Since V2.26-4 (May 2021), we have parallelised the computation of the
minimum weight of a code word in a code and the distribution of
weights.
In this section all codes will be linear codes over a finite field.
The two main enumerations which have been parallelised are:-
- (i)
- Determining the minimum weight of a code C: Intrinsic
MinimumWeight(C)
- (ii)
- Determining the weight distribution of a code: Intrinsic
MinimumDistance(C)
Related algorithms that are also parallelised are:-
- (i)
- MinimumDistance (C): Same as minimum weight
- (ii)
- MinimumWord (C): Returns a word of minimum weight
Pthreads code is available in the Magma kernel for each type of
enumeration as well as distributed parallelism of nodes which
are running the Pthreads code. The progress of a code word enumeration
can tracked using the statement SetVerbose ("Code", 1); .

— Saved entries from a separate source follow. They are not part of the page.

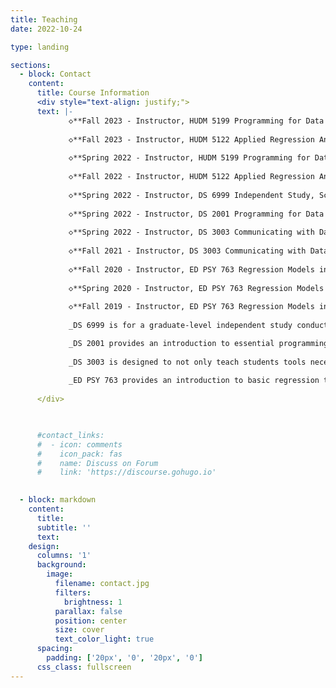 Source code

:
 ```yaml
---
title: Teaching
date: 2022-10-24

type: landing

sections:
  - block: Contact
    content:
      title: Course Information
      <div style="text-align: justify;">
      text: |-
             ◇**Fall 2023 - Instructor, HUDM 5199 Programming for Data Science, Dept of Human Development, Teachers College, Columbia University.**
      
             ◇**Fall 2023 - Instructor, HUDM 5122 Applied Regression Analysis, Dept of Human Development, Teachers College, Columbia University.**
      
             ◇**Spring 2022 - Instructor, HUDM 5199 Programming for Data Science, Dept of Human Development, Teachers College, Columbia University.**
     
             ◇**Fall 2022 - Instructor, HUDM 5122 Applied Regression Analysis, Dept of Human Development, Teachers College, Columbia University.**
      
             ◇**Spring 2022 - Instructor, DS 6999 Independent Study, School of Data Science, University of Virginia.**
             
             ◇**Spring 2022 - Instructor, DS 2001 Programming for Data Science, School of Data Science, University of Virginia.**
             
             ◇**Spring 2022 - Instructor, DS 3003 Communicating with Data, School of Data Science, University of Virginia.**
      
             ◇**Fall 2021 - Instructor, DS 3003 Communicating with Data, School of Data Science, University of Virginia.**
      
             ◇**Fall 2020 - Instructor, ED PSY 763 Regression Models in Education, Dept of Educational Psychology, University of Wisconsin-Madison.**
      
             ◇**Spring 2020 - Instructor, ED PSY 763 Regression Models in Education, Dept of Educational Psychology, University of Wisconsin-Madison.**
      
             ◇**Fall 2019 - Instructor, ED PSY 763 Regression Models in Education, Dept of Educational Psychology, University of Wisconsin-Madison.**
             
             _DS 6999 is for a graduate-level independent study conducted under the supervision of a specific instructor._

             _DS 2001 provides an introduction to essential programming concepts, structures, and techniques for data science. Programming languages Python, R, and SQL will be covered with popular data frame focused packages being targeted. Additionally, essential and complementary topics are taught, such as testing and debugging, exception handling, and an introduction to visualization._
             
             _DS 3003 is designed to not only teach students tools necessary to visualize data but also effective techniques for explaining data driven results with an emphasis on communicating statistical output in a manner that best represents the findings. Examples might include tailoring messages based on the audience or shaping visualizations to follow a story-line. Content on the development of interactive plots and dashboards using ggplot, plotly, and Shiny will also be included._
             
             _ED PSY 763 provides an introduction to basic regression techniques and serves as a solid foundation for more advanced methods like hierarchical linear modeling (HLM) or structural equation modeling (SEM). The general objective is to make you familiar with the theoretical foundations of regression analysis as well as its application to real datasets. All the analyses will be done in R which is a free language and environment for statistical computing and graphics._
             
      </div>


      
      #contact_links:
      #  - icon: comments
      #    icon_pack: fas
      #    name: Discuss on Forum
      #    link: 'https://discourse.gohugo.io'
    

  - block: markdown
    content:
      title:
      subtitle: ''
      text:
    design:
      columns: '1'
      background:
        image: 
          filename: contact.jpg
          filters:
            brightness: 1
          parallax: false
          position: center
          size: cover
          text_color_light: true
      spacing:
        padding: ['20px', '0', '20px', '0']
      css_class: fullscreen
---
```

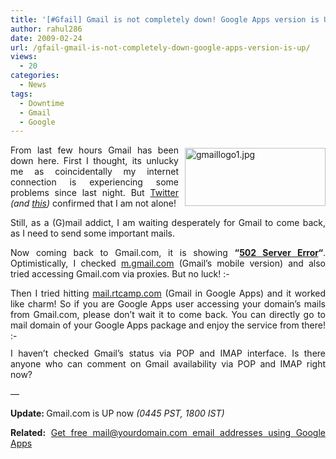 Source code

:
 ```yaml
---
title: '[#Gfail] Gmail is not completely down! Google Apps version is UP'
author: rahul286
date: 2009-02-24
url: /gfail-gmail-is-not-completely-down-google-apps-version-is-up/
views:
  - 20
categories:
  - News
tags:
  - Downtime
  - Gmail
  - Google
---
```

<p align="justify">
  <a href="http://cdn.devilsworkshop.org/files/2009/02/gmaillogo12.jpg"><img class="alignright size-full  wp-image-50977" style="margin: 5px 0px 0px 10px" src="http://cdn.devilsworkshop.org/files/2009/02/gmaillogo12.jpg" alt="gmaillogo1.jpg" width="225" height="93" align="right" /></a>From last few hours Gmail has been down here. First I thought, its unlucky me as coincidentally my internet connection is experiencing some problems since last night. But <a href="http://search.twitter.com/search?q=%23gfail+OR+Gfail" onclick="_gaq.push(['_trackEvent', 'outbound-article', 'http://search.twitter.com/search?q=%23gfail+OR+Gfail', 'Twitter']);" >Twitter</a> <em>(and <a href="http://www.twitscoop.com/twits/search?q=gmail" onclick="_gaq.push(['_trackEvent', 'outbound-article', 'http://www.twitscoop.com/twits/search?q=gmail', 'this']);" >this</a>)</em> confirmed that I am not alone!
</p>

<p align="justify">
  Still, as a (G)mail addict, I am waiting desperately for Gmail to come back, as I need to send some important mails.
</p>

<p align="justify">
  Now coming back to Gmail.com, it is showing <strong>&#8220;<a href="http://www.checkupdown.com/status/E502.html" onclick="_gaq.push(['_trackEvent', 'outbound-article', 'http://www.checkupdown.com/status/E502.html', '502 Server Error']);" >502 Server Error</a>&#8220;</strong>. Optimistically, I checked <a href="http://m.gmail.com/" onclick="_gaq.push(['_trackEvent', 'outbound-article', 'http://m.gmail.com/', 'm.gmail.com']);" >m.gmail.com</a> (Gmail&#8217;s mobile version) and also tried accessing Gmail.com via proxies. But no luck! <img src="http://devilsworkshop.org/wp-includes/images/smilies/frownie.png" alt=":-(" class="wp-smiley" style="height: 1em; max-height: 1em;" />
</p>

<p align="justify">
  Then I tried hitting <a href="http://mail.rtcamp.com" onclick="_gaq.push(['_trackEvent', 'outbound-article', 'http://mail.rtcamp.com', 'mail.rtcamp.com']);" >mail.rtcamp.com</a> (Gmail in Google Apps) and it worked like charm! So if you are Google Apps user accessing your domain&#8217;s mails from Gmail.com, please don&#8217;t wait it to come back. You can directly go to mail domain of your Google Apps package and enjoy the service from there! <img src="http://devilsworkshop.org/wp-includes/images/smilies/simple-smile.png" alt=":-)" class="wp-smiley" style="height: 1em; max-height: 1em;" />
</p>

<p align="justify">
  I haven&#8217;t checked Gmail&#8217;s status via POP and IMAP interface. Is there anyone who can comment on Gmail availability via POP and IMAP right now?
</p>

<p align="justify">
  &#8212;<em><strong></strong></em>
</p>

<p align="justify">
  <strong>Update: </strong>Gmail.com is UP now <em>(0445 PST, 1800 IST)</em>
</p>

<p align="justify">
  <strong>Related:</strong> <a href="http://devilsworkshop.org/google-apps-for-your-domain-use-gmail-in-mailyourdomaincom/">Get free mail@yourdomain.com email addresses using Google Apps</a>
</p>
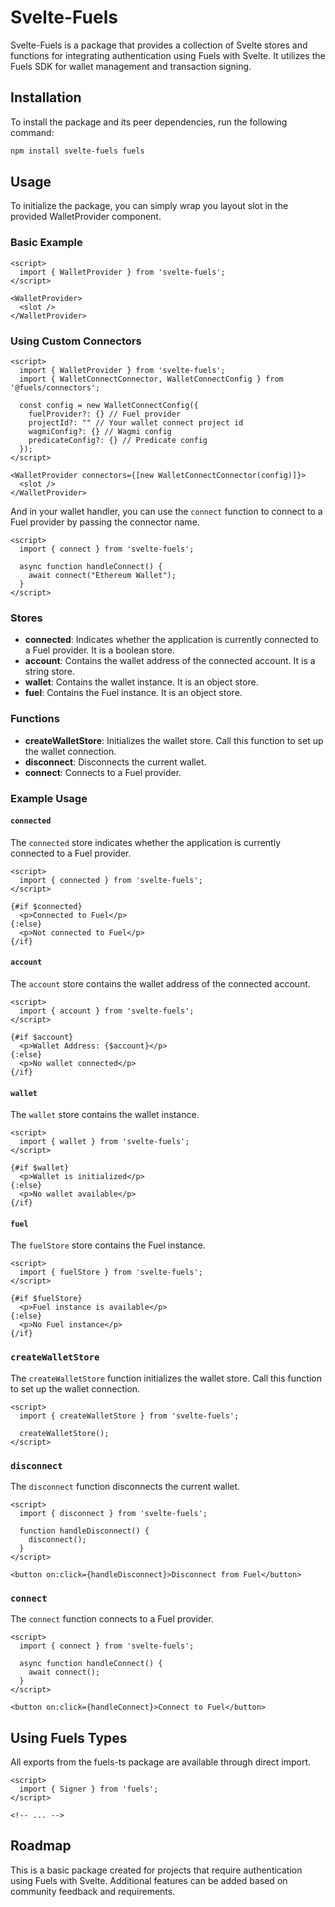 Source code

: # Svelte-Fuels

Svelte-Fuels is a package that provides a collection of Svelte stores and functions for integrating authentication using Fuels with Svelte. It utilizes the Fuels SDK for wallet management and transaction signing.

## Installation

To install the package and its peer dependencies, run the following command:

```bash
npm install svelte-fuels fuels
```

## Usage

To initialize the package, you can simply wrap you layout slot in the provided WalletProvider component.

### Basic Example

```svelte
<script>
  import { WalletProvider } from 'svelte-fuels';
</script>

<WalletProvider>
  <slot />
</WalletProvider>
```

### Using Custom Connectors

```svelte
<script>
  import { WalletProvider } from 'svelte-fuels';
  import { WalletConnectConnector, WalletConnectConfig } from '@fuels/connectors';

  const config = new WalletConnectConfig({
    fuelProvider?: {} // Fuel provider
    projectId?: "" // Your wallet connect project id
    wagmiConfig?: {} // Wagmi config
    predicateConfig?: {} // Predicate config
  });
</script>

<WalletProvider connectors={[new WalletConnectConnector(config)]}>
  <slot />
</WalletProvider>
```

And in your wallet handler, you can use the `connect` function to connect to a Fuel provider by passing the connector name.

```svelte
<script>
  import { connect } from 'svelte-fuels';

  async function handleConnect() {
    await connect("Ethereum Wallet");
  }
</script>
```

### Stores

- **connected**: Indicates whether the application is currently connected to a Fuel provider. It is a boolean store.
- **account**: Contains the wallet address of the connected account. It is a string store.
- **wallet**: Contains the wallet instance. It is an object store.
- **fuel**: Contains the Fuel instance. It is an object store.

### Functions

- **createWalletStore**: Initializes the wallet store. Call this function to set up the wallet connection.
- **disconnect**: Disconnects the current wallet.
- **connect**: Connects to a Fuel provider.

### Example Usage

#### `connected`

The `connected` store indicates whether the application is currently connected to a Fuel provider.

```svelte
<script>
  import { connected } from 'svelte-fuels';
</script>

{#if $connected}
  <p>Connected to Fuel</p>
{:else}
  <p>Not connected to Fuel</p>
{/if}
```

#### `account`

The `account` store contains the wallet address of the connected account.

```svelte
<script>
  import { account } from 'svelte-fuels';
</script>

{#if $account}
  <p>Wallet Address: {$account}</p>
{:else}
  <p>No wallet connected</p>
{/if}
```

#### `wallet`

The `wallet` store contains the wallet instance.

```svelte
<script>
  import { wallet } from 'svelte-fuels';
</script>

{#if $wallet}
  <p>Wallet is initialized</p>
{:else}
  <p>No wallet available</p>
{/if}
```

#### `fuel`

The `fuelStore` store contains the Fuel instance.

```svelte
<script>
  import { fuelStore } from 'svelte-fuels';
</script>

{#if $fuelStore}
  <p>Fuel instance is available</p>
{:else}
  <p>No Fuel instance</p>
{/if}
```

### `createWalletStore`

The `createWalletStore` function initializes the wallet store. Call this function to set up the wallet connection.

```svelte
<script>
  import { createWalletStore } from 'svelte-fuels';

  createWalletStore();
</script>
```

### `disconnect`

The `disconnect` function disconnects the current wallet.

```svelte
<script>
  import { disconnect } from 'svelte-fuels';

  function handleDisconnect() {
    disconnect();
  }
</script>

<button on:click={handleDisconnect}>Disconnect from Fuel</button>
```

### `connect`

The `connect` function connects to a Fuel provider.

```svelte
<script>
  import { connect } from 'svelte-fuels';

  async function handleConnect() {
    await connect();
  }
</script>

<button on:click={handleConnect}>Connect to Fuel</button>
```

## Using Fuels Types

All exports from the fuels-ts package are available through direct import.

```svelte
<script>
  import { Signer } from 'fuels';
</script>

<!-- ... -->
```

## Roadmap

This is a basic package created for projects that require authentication using Fuels with Svelte. Additional features can be added based on community feedback and requirements.
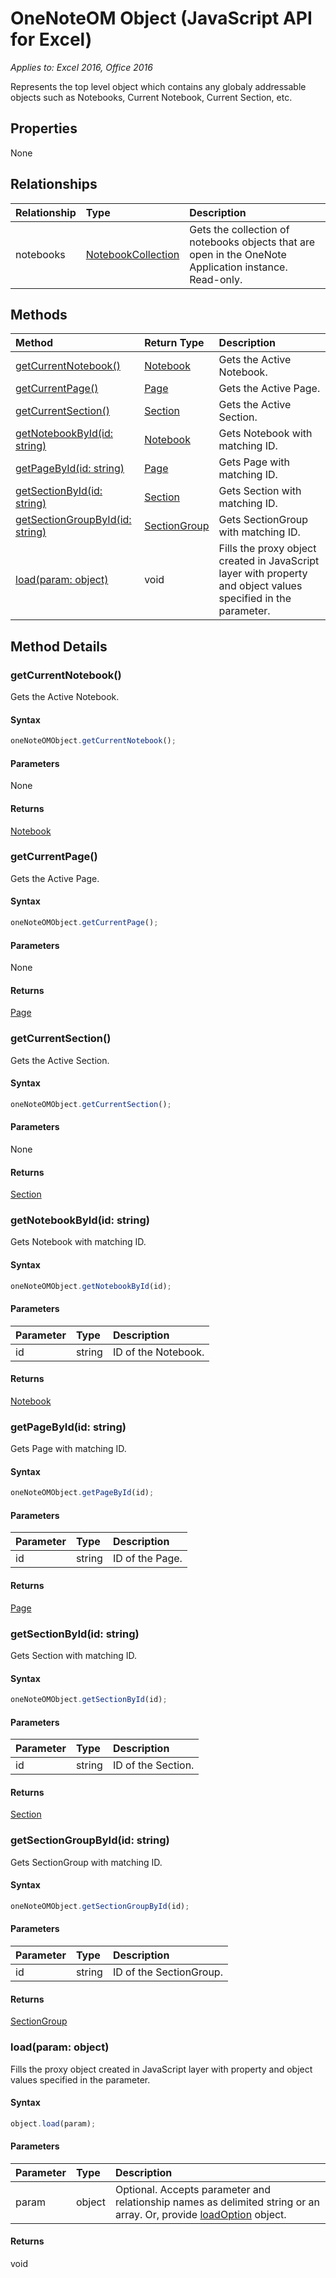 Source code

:# OneNoteOM Object (JavaScript API for Excel)

_Applies to: Excel 2016, Office 2016_

Represents the top level object which contains any globaly addressable objects such as Notebooks, Current Notebook, Current Section, etc.

## Properties

None

## Relationships
| Relationship | Type	|Description|
|:---------------|:--------|:----------|
|notebooks|[NotebookCollection](notebookcollection.md)|Gets the collection of notebooks objects that are open in the OneNote Application instance. Read-only.|

## Methods

| Method		   | Return Type	|Description|
|:---------------|:--------|:----------|
|[getCurrentNotebook()](#getcurrentnotebook)|[Notebook](notebook.md)|Gets the Active Notebook.|
|[getCurrentPage()](#getcurrentpage)|[Page](page.md)|Gets the Active Page.|
|[getCurrentSection()](#getcurrentsection)|[Section](section.md)|Gets the Active Section.|
|[getNotebookById(id: string)](#getnotebookbyidid-string)|[Notebook](notebook.md)|Gets Notebook with matching ID.|
|[getPageById(id: string)](#getpagebyidid-string)|[Page](page.md)|Gets Page with matching ID.|
|[getSectionById(id: string)](#getsectionbyidid-string)|[Section](section.md)|Gets Section with matching ID.|
|[getSectionGroupById(id: string)](#getsectiongroupbyidid-string)|[SectionGroup](sectiongroup.md)|Gets SectionGroup with matching ID.|
|[load(param: object)](#loadparam-object)|void|Fills the proxy object created in JavaScript layer with property and object values specified in the parameter.|

## Method Details


### getCurrentNotebook()
Gets the Active Notebook.

#### Syntax
```js
oneNoteOMObject.getCurrentNotebook();
```

#### Parameters
None

#### Returns
[Notebook](notebook.md)

### getCurrentPage()
Gets the Active Page.

#### Syntax
```js
oneNoteOMObject.getCurrentPage();
```

#### Parameters
None

#### Returns
[Page](page.md)

### getCurrentSection()
Gets the Active Section.

#### Syntax
```js
oneNoteOMObject.getCurrentSection();
```

#### Parameters
None

#### Returns
[Section](section.md)

### getNotebookById(id: string)
Gets Notebook with matching ID.

#### Syntax
```js
oneNoteOMObject.getNotebookById(id);
```

#### Parameters
| Parameter	   | Type	|Description|
|:---------------|:--------|:----------|
|id|string|ID of the Notebook.|

#### Returns
[Notebook](notebook.md)

### getPageById(id: string)
Gets Page with matching ID.

#### Syntax
```js
oneNoteOMObject.getPageById(id);
```

#### Parameters
| Parameter	   | Type	|Description|
|:---------------|:--------|:----------|
|id|string|ID of the Page.|

#### Returns
[Page](page.md)

### getSectionById(id: string)
Gets Section with matching ID.

#### Syntax
```js
oneNoteOMObject.getSectionById(id);
```

#### Parameters
| Parameter	   | Type	|Description|
|:---------------|:--------|:----------|
|id|string|ID of the Section.|

#### Returns
[Section](section.md)

### getSectionGroupById(id: string)
Gets SectionGroup with matching ID.

#### Syntax
```js
oneNoteOMObject.getSectionGroupById(id);
```

#### Parameters
| Parameter	   | Type	|Description|
|:---------------|:--------|:----------|
|id|string|ID of the SectionGroup.|

#### Returns
[SectionGroup](sectiongroup.md)

### load(param: object)
Fills the proxy object created in JavaScript layer with property and object values specified in the parameter.

#### Syntax
```js
object.load(param);
```

#### Parameters
| Parameter	   | Type	|Description|
|:---------------|:--------|:----------|
|param|object|Optional. Accepts parameter and relationship names as delimited string or an array. Or, provide [loadOption](loadoption.md) object.|

#### Returns
void

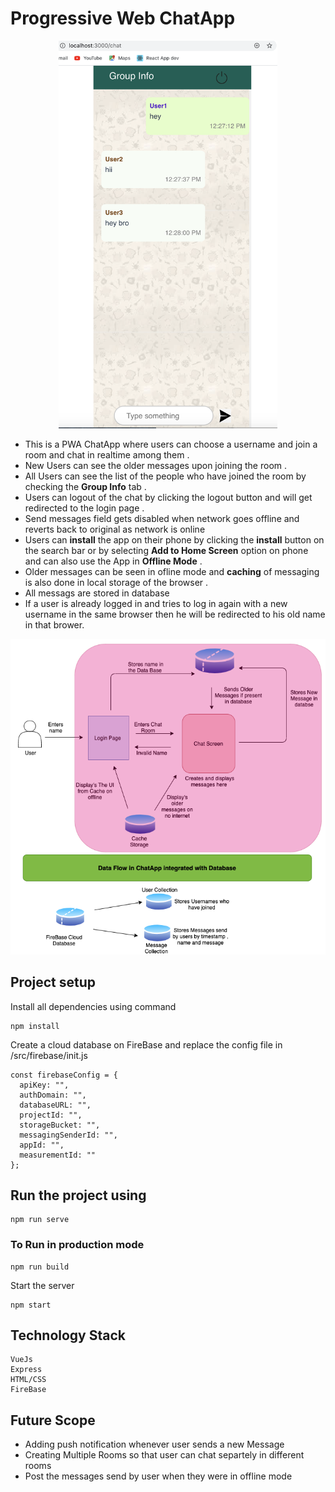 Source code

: 
# Progressive Web ChatApp
<p align="center">
  <img src="src/assets/chatpage.png" width="350" title="hover text">
</p>



* This is a PWA ChatApp where users can choose a username and join a room and chat in realtime among them .
* New Users can see the older messages upon joining the room .
* All Users can see the list of the people who have joined the room by checking the **Group Info** tab .
* Users can logout of the chat by clicking the logout button and will get redirected to the login page .
* Send messages field gets disabled when network goes offline and reverts back to original as network is online 
* Users can **install** the app on their phone by clicking the **install** button on the search bar or by selecting **Add to Home Screen** option on phone
and can also use the App in **Offline Mode** .
* Older messages can be seen in ofline mode and **caching** of messaging is also done in local storage of the browser .
* All messags are stored in database 
* If a user is already logged in and tries to log in again with a new username in the same browser then he will  be redirected to his old name in that brower.

<p align="center">
  <img src="src/assets/Chatapp.png" width="600" title="Chatapp">
</p>


## Project setup
Install all dependencies using command
```
npm install
```
Create a cloud database on FireBase and replace the config file in /src/firebase/init.js
```
const firebaseConfig = {
  apiKey: "",
  authDomain: "",
  databaseURL: "",
  projectId: "",
  storageBucket: "",
  messagingSenderId: "",
  appId: "",
  measurementId: ""
};
```

## Run the project using
```
npm run serve
```
### To Run in production mode
```
npm run build
```
 Start the server
```
npm start
```
## Technology Stack 
```
VueJs
Express
HTML/CSS
FireBase 
```
## Future Scope
* Adding push notification whenever user sends a new Message 
* Creating Multiple Rooms so that user can chat separtely in different rooms 
* Post the messages send by user when they were in offline mode

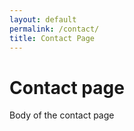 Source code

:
 ```yaml
---
layout: default
permalink: /contact/
title: Contact Page
---
```


# Contact page

Body of the contact page
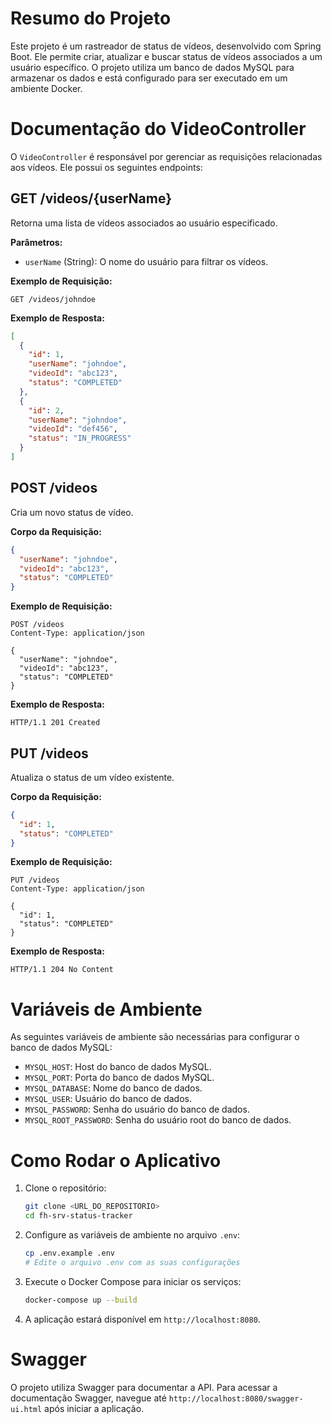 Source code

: # Resumo do Projeto

Este projeto é um rastreador de status de vídeos, desenvolvido com Spring Boot. Ele permite criar, atualizar e buscar status de vídeos associados a um usuário específico. O projeto utiliza um banco de dados MySQL para armazenar os dados e está configurado para ser executado em um ambiente Docker.

# Documentação do VideoController

O `VideoController` é responsável por gerenciar as requisições relacionadas aos vídeos. Ele possui os seguintes endpoints:

## GET /videos/{userName}

Retorna uma lista de vídeos associados ao usuário especificado.

**Parâmetros:**
- `userName` (String): O nome do usuário para filtrar os vídeos.

**Exemplo de Requisição:**
```http
GET /videos/johndoe
```

**Exemplo de Resposta:**
```json
[
  {
    "id": 1,
    "userName": "johndoe",
    "videoId": "abc123",
    "status": "COMPLETED"
  },
  {
    "id": 2,
    "userName": "johndoe",
    "videoId": "def456",
    "status": "IN_PROGRESS"
  }
]
```

## POST /videos

Cria um novo status de vídeo.

**Corpo da Requisição:**
```json
{
  "userName": "johndoe",
  "videoId": "abc123",
  "status": "COMPLETED"
}
```

**Exemplo de Requisição:**
```http
POST /videos
Content-Type: application/json

{
  "userName": "johndoe",
  "videoId": "abc123",
  "status": "COMPLETED"
}
```

**Exemplo de Resposta:**
```http
HTTP/1.1 201 Created
```

## PUT /videos

Atualiza o status de um vídeo existente.

**Corpo da Requisição:**
```json
{
  "id": 1,
  "status": "COMPLETED"
}
```

**Exemplo de Requisição:**
```http
PUT /videos
Content-Type: application/json

{
  "id": 1,
  "status": "COMPLETED"
}
```

**Exemplo de Resposta:**
```http
HTTP/1.1 204 No Content
```

# Variáveis de Ambiente

As seguintes variáveis de ambiente são necessárias para configurar o banco de dados MySQL:

- `MYSQL_HOST`: Host do banco de dados MySQL.
- `MYSQL_PORT`: Porta do banco de dados MySQL.
- `MYSQL_DATABASE`: Nome do banco de dados.
- `MYSQL_USER`: Usuário do banco de dados.
- `MYSQL_PASSWORD`: Senha do usuário do banco de dados.
- `MYSQL_ROOT_PASSWORD`: Senha do usuário root do banco de dados.

# Como Rodar o Aplicativo

1. Clone o repositório:
   ```bash
   git clone <URL_DO_REPOSITORIO>
   cd fh-srv-status-tracker
   ```

2. Configure as variáveis de ambiente no arquivo `.env`:
   ```bash
   cp .env.example .env
   # Edite o arquivo .env com as suas configurações
   ```

3. Execute o Docker Compose para iniciar os serviços:
   ```bash
   docker-compose up --build
   ```

4. A aplicação estará disponível em `http://localhost:8080`.

# Swagger

O projeto utiliza Swagger para documentar a API. Para acessar a documentação Swagger, navegue até `http://localhost:8080/swagger-ui.html` após iniciar a aplicação.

Perhaps the most important invariant is the minimum weight of a code
word as this determines the error-correction capability of the code.
The serial algorithm used in Magma is based on an algorithm of
A.E. Brouwer and K.H. Zimmermann with improvements by M. Grassl,
A. Steel and G. White. A version of the algorithm that uses both
POSIX threads and/or distributed computation is available in Magma.
As usual, one uses SetNthreads and optionally StartWorkers.
Let C be the binary quadratic residue code of length 191
and dimension 96. Quadratic residue codes can be constructed using
the Magma intrinsic QRCode. Its minimum was found to be 27 on
single relatively slow machine with 36 cores. The real time was 516,120
seconds and the CPU time was 36,667,875 seconds. Note that a total of
4,761,899,689,016,196 vectors were enumerated. The code for this
calculation is:-
> SetNthreads(108);
> C := QRCode( GF(2), 191);
> time mw := MinimumWeight(C); mw;
Let C be the quadratic residue code [97, 49] over GF(3).
Using Pthreads on a single machine, its minimum was found to be 23
in 21,121 seconds real time. The code for this calculation is:-
> SetNthreads(32);
> C := QRCode( GF(3), 97);
> time mw := MinimumWeight(C); mw;
Let D be the binary code constructed from the lines of the
dual of a Dempwolff plane. Let the code C be the hull of D, that
is C := D ∪(Dual)(D). This is a [273, 102] code over GF(2)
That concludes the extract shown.